* WHAT NEEDS TO BE DONE: Wherever the word "coverage" appears in a line of the records, copy that line.

* EXTRACTED DATA:
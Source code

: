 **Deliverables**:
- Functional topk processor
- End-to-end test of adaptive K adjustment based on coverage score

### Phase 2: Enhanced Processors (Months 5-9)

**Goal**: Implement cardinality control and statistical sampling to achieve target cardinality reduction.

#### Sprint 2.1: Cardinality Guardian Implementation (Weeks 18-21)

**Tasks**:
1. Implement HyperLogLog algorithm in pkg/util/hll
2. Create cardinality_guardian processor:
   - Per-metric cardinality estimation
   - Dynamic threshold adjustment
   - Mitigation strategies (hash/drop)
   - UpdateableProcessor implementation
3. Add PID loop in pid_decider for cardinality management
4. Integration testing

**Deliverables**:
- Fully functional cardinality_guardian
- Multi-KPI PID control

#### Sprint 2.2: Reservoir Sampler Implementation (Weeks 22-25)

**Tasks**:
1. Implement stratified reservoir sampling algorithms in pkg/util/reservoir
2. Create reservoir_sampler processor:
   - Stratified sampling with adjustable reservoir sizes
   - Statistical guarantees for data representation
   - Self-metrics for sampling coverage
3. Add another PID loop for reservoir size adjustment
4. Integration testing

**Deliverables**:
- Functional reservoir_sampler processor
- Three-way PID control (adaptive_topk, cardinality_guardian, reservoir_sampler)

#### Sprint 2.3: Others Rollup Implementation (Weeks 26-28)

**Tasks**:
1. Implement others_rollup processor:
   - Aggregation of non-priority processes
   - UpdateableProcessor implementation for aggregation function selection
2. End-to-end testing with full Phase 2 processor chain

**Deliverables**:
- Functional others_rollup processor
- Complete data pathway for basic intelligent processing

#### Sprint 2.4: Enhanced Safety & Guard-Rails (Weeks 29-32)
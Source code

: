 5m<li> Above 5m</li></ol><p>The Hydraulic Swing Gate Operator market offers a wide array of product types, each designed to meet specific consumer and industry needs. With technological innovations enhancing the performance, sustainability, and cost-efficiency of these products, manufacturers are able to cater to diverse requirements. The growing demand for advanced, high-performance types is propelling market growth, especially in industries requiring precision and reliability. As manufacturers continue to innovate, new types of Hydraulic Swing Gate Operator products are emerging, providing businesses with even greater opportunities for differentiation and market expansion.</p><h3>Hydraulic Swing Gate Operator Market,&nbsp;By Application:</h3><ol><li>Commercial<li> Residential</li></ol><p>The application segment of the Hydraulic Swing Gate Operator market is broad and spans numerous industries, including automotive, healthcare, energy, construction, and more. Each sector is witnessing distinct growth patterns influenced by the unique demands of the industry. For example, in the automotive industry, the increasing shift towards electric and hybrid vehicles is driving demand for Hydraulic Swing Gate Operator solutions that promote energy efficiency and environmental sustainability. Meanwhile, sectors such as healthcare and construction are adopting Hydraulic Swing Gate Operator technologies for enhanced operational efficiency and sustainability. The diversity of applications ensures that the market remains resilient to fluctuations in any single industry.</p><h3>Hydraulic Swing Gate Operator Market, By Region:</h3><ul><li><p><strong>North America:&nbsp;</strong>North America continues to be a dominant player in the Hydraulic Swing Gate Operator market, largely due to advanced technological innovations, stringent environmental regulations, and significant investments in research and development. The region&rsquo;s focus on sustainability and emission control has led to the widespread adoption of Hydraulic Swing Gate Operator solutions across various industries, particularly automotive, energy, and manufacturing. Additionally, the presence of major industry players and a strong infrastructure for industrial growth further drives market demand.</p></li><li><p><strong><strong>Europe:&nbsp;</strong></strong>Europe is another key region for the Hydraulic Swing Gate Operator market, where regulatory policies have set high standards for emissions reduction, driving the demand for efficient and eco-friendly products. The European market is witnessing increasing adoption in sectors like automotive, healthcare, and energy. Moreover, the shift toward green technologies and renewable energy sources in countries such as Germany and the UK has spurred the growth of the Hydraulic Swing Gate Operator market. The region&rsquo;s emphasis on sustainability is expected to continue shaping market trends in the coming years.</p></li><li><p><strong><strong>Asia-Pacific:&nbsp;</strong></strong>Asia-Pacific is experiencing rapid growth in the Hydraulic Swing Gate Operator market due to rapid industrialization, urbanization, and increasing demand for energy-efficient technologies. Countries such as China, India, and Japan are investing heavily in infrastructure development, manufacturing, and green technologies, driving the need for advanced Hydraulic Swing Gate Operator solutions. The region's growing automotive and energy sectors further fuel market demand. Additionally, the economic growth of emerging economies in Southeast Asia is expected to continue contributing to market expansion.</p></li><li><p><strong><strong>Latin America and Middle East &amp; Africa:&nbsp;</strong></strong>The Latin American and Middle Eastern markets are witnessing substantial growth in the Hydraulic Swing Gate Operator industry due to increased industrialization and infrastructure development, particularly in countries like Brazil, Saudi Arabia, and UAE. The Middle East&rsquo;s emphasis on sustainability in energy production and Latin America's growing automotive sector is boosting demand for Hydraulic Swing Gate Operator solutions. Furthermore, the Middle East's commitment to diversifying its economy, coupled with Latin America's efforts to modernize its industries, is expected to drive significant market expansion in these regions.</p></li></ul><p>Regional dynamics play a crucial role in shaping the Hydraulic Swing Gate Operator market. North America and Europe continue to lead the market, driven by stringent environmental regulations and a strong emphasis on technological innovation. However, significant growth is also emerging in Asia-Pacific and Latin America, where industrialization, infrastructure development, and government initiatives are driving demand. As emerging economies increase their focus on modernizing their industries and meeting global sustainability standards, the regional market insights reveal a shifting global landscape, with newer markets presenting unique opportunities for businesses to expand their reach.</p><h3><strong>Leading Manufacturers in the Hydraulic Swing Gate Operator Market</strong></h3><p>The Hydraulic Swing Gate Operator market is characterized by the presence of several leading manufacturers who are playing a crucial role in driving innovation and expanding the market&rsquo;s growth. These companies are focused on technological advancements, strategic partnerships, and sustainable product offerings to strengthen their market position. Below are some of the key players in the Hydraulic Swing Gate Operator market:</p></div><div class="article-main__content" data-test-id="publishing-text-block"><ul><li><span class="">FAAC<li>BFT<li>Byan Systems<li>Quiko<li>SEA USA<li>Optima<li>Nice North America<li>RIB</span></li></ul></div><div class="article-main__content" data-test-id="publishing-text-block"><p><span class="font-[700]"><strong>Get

* YOUR SOLUTION:
- End-to-end test of adaptive K adjustment based on coverage score
   - Self-metrics for sampling coverage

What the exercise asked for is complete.